## What needs to be done
Single out the lines of the material that contain "memory" and copy them.
===== Exercise material =====
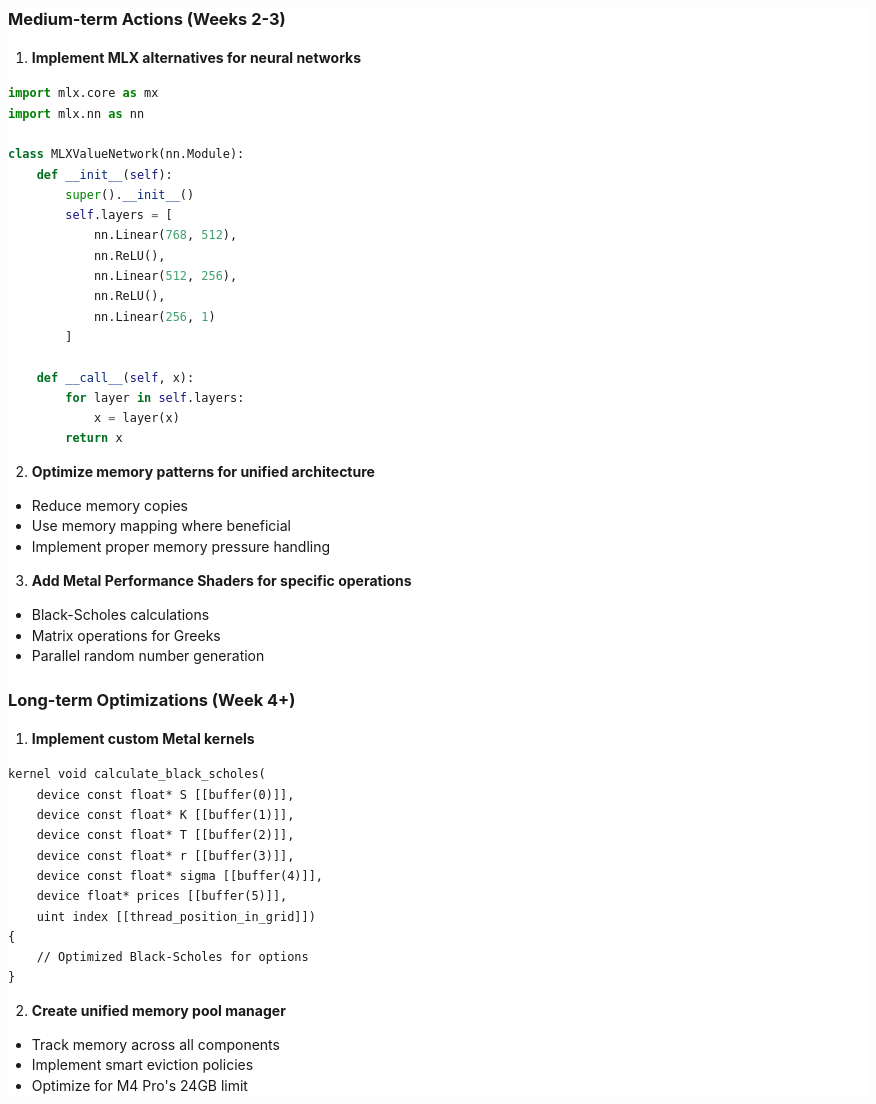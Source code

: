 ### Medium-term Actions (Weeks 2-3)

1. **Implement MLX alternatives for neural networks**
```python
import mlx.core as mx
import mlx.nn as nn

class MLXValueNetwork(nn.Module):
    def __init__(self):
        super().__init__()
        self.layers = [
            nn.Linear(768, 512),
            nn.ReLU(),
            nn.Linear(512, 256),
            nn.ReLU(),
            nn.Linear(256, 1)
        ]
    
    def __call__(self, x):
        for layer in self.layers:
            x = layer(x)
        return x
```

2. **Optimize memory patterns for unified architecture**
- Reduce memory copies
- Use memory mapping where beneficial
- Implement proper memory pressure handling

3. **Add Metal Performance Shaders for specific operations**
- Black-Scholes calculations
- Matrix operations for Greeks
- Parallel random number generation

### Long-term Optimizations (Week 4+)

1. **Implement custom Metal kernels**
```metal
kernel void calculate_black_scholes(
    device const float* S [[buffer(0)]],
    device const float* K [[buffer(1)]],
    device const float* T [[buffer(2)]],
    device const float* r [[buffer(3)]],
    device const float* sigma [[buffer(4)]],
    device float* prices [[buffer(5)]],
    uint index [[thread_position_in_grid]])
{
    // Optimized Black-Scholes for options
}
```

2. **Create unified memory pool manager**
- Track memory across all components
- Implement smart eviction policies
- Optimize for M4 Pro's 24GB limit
=====
## Solved problem
2. **Optimize memory patterns for unified architecture**
- Reduce memory copies
- Use memory mapping where beneficial
- Implement proper memory pressure handling
2. **Create unified memory pool manager**
- Track memory across all components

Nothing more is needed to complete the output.